►
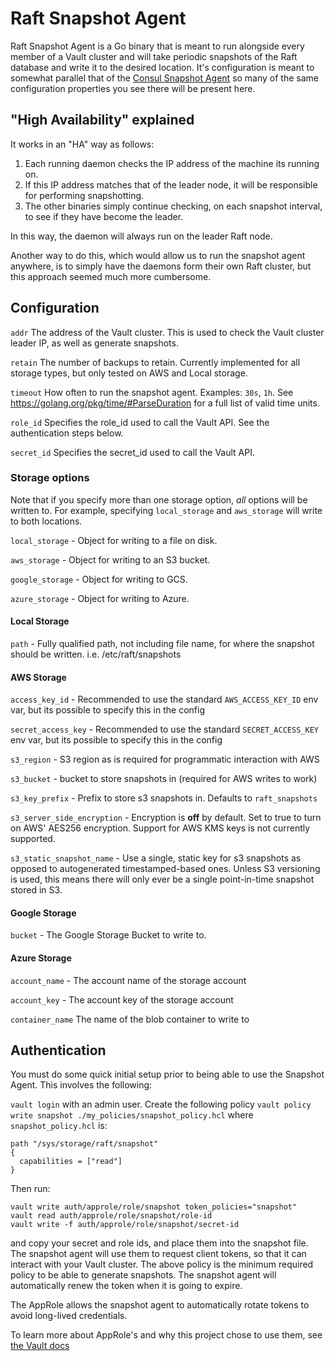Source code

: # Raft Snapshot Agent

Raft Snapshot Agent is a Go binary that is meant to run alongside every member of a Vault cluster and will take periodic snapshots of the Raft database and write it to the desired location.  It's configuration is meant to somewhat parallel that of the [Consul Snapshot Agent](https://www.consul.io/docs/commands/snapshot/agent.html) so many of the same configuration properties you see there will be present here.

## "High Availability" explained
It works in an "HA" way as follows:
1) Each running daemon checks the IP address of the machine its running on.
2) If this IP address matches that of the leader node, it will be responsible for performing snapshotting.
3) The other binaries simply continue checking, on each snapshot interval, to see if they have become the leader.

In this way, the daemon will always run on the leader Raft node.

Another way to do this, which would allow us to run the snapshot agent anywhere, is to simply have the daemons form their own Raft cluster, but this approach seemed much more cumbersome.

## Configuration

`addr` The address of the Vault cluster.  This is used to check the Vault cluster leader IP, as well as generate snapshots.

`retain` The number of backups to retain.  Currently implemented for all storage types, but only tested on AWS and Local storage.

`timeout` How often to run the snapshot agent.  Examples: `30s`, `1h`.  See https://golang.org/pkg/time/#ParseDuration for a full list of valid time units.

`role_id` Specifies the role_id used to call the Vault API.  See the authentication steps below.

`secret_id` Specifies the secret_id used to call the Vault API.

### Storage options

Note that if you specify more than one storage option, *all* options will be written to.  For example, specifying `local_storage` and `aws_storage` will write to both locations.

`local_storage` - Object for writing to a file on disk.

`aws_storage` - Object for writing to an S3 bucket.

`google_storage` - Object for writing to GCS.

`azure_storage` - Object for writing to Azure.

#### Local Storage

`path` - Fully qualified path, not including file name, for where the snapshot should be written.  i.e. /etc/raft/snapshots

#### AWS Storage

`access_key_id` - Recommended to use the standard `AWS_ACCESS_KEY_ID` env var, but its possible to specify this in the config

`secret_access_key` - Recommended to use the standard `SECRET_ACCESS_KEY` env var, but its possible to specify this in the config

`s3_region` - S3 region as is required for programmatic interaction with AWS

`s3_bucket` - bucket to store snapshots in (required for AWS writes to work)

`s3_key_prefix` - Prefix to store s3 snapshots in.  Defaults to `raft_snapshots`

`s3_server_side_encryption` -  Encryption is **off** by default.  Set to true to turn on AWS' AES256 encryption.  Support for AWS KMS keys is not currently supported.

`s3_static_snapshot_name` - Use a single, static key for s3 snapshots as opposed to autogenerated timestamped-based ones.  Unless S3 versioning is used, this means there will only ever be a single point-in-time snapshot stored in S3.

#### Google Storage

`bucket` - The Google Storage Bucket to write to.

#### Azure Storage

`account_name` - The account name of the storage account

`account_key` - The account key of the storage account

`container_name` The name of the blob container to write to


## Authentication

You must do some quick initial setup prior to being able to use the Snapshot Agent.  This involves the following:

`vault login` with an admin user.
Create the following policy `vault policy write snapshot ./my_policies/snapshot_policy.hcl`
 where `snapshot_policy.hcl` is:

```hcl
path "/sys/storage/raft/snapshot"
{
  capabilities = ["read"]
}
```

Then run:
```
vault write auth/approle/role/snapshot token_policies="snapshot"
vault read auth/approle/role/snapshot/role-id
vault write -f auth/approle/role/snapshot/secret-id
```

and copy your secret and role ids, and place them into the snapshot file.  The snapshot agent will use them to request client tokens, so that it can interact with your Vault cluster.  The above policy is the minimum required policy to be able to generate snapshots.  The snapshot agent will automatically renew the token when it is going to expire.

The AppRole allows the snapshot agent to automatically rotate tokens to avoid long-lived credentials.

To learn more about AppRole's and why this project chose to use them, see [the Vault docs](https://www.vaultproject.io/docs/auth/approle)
◄
►
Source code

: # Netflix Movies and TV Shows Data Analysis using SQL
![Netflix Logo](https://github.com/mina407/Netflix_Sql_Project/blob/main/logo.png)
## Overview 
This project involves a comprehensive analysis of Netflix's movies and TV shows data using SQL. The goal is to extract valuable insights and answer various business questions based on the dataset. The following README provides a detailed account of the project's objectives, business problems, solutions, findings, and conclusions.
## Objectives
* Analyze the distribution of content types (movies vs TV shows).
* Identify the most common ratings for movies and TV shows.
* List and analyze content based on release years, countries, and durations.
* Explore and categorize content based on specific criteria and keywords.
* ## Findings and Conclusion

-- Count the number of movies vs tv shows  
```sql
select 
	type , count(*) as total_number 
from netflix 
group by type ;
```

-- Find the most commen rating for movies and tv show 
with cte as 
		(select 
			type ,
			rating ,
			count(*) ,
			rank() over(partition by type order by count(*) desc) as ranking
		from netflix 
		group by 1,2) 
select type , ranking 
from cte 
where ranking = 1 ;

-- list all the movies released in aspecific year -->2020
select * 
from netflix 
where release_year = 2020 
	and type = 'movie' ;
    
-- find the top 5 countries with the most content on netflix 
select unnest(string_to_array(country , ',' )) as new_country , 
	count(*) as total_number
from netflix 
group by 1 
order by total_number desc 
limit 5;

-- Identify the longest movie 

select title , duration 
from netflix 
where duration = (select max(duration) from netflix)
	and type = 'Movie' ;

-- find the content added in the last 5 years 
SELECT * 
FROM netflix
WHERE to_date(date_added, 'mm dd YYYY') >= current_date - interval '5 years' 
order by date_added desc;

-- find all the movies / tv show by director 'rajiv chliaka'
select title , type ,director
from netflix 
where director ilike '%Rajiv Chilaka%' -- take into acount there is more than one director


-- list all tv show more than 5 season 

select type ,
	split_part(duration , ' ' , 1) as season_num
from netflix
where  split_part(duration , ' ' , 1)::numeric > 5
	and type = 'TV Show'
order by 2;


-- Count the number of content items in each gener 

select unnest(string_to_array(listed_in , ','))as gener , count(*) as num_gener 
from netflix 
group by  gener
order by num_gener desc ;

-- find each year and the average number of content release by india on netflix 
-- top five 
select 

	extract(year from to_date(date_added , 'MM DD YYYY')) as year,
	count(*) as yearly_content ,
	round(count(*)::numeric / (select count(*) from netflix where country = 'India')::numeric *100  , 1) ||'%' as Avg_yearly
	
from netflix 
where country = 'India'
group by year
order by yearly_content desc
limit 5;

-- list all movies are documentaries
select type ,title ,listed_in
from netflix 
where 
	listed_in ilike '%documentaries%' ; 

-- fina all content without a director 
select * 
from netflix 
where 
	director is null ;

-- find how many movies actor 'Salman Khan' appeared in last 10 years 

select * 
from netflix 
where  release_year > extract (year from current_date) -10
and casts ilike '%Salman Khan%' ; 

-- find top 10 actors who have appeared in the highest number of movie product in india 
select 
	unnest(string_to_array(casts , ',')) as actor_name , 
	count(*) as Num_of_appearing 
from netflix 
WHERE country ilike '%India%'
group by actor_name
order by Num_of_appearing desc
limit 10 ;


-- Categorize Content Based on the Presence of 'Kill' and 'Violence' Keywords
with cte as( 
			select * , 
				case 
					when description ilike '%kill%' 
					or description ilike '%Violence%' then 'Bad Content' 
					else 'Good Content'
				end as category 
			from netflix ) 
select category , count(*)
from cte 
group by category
◄
►
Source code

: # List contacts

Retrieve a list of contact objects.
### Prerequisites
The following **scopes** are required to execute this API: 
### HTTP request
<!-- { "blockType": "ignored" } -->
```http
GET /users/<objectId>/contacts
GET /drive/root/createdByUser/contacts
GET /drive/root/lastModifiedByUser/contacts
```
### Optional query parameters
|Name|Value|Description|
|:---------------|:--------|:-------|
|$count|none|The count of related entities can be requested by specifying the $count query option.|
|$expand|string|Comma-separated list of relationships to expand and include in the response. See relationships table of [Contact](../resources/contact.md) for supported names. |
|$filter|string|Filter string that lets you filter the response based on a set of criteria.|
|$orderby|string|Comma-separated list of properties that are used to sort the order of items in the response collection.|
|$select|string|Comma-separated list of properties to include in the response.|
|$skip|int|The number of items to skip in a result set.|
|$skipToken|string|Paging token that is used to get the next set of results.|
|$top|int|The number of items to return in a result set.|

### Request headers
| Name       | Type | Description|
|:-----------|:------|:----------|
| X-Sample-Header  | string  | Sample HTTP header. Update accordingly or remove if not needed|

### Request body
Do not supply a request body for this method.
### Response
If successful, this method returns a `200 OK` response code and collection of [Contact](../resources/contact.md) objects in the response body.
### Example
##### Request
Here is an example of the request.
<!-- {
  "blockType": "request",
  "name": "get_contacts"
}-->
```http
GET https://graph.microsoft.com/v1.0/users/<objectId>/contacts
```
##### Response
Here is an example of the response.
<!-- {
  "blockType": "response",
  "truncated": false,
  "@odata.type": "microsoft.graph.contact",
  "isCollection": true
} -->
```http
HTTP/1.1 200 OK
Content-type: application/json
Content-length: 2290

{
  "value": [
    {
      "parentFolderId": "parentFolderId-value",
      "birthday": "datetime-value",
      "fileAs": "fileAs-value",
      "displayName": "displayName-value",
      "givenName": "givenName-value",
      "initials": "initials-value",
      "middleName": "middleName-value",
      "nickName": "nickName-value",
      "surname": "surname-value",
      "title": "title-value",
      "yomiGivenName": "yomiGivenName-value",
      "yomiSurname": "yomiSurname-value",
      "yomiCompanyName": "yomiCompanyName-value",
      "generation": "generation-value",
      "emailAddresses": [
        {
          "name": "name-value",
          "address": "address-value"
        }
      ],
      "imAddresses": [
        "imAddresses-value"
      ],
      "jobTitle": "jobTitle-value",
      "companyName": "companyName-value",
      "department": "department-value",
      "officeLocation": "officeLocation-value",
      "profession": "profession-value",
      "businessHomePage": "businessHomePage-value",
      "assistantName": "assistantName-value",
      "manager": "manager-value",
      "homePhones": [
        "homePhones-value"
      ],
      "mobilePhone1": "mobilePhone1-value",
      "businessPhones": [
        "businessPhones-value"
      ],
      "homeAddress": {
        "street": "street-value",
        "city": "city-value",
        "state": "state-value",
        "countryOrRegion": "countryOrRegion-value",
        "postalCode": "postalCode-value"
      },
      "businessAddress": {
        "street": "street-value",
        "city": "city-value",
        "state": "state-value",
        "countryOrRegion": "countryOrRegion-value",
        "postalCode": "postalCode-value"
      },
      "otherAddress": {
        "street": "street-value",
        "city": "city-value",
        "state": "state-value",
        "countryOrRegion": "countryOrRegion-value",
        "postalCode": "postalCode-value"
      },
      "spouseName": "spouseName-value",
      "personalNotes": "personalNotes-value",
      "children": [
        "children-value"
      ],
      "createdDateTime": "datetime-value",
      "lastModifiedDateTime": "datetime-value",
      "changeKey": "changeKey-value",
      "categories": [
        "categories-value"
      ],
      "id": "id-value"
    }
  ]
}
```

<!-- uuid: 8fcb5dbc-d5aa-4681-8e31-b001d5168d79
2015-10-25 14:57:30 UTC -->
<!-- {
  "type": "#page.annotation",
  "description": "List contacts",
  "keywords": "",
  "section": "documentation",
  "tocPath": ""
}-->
◄
● Task instructions
Go through the records line by line, and copy each line that holds the string "used".

● Answer box
`addr` The address of the Vault cluster.  This is used to check the Vault cluster leader IP, as well as generate snapshots.
`role_id` Specifies the role_id used to call the Vault API.  See the authentication steps below.
`secret_id` Specifies the secret_id used to call the Vault API.
`s3_static_snapshot_name` - Use a single, static key for s3 snapshots as opposed to autogenerated timestamped-based ones.  Unless S3 versioning is used, this means there will only ever be a single point-in-time snapshot stored in S3.
|$orderby|string|Comma-separated list of properties that are used to sort the order of items in the response collection.|
|$skipToken|string|Paging token that is used to get the next set of results.|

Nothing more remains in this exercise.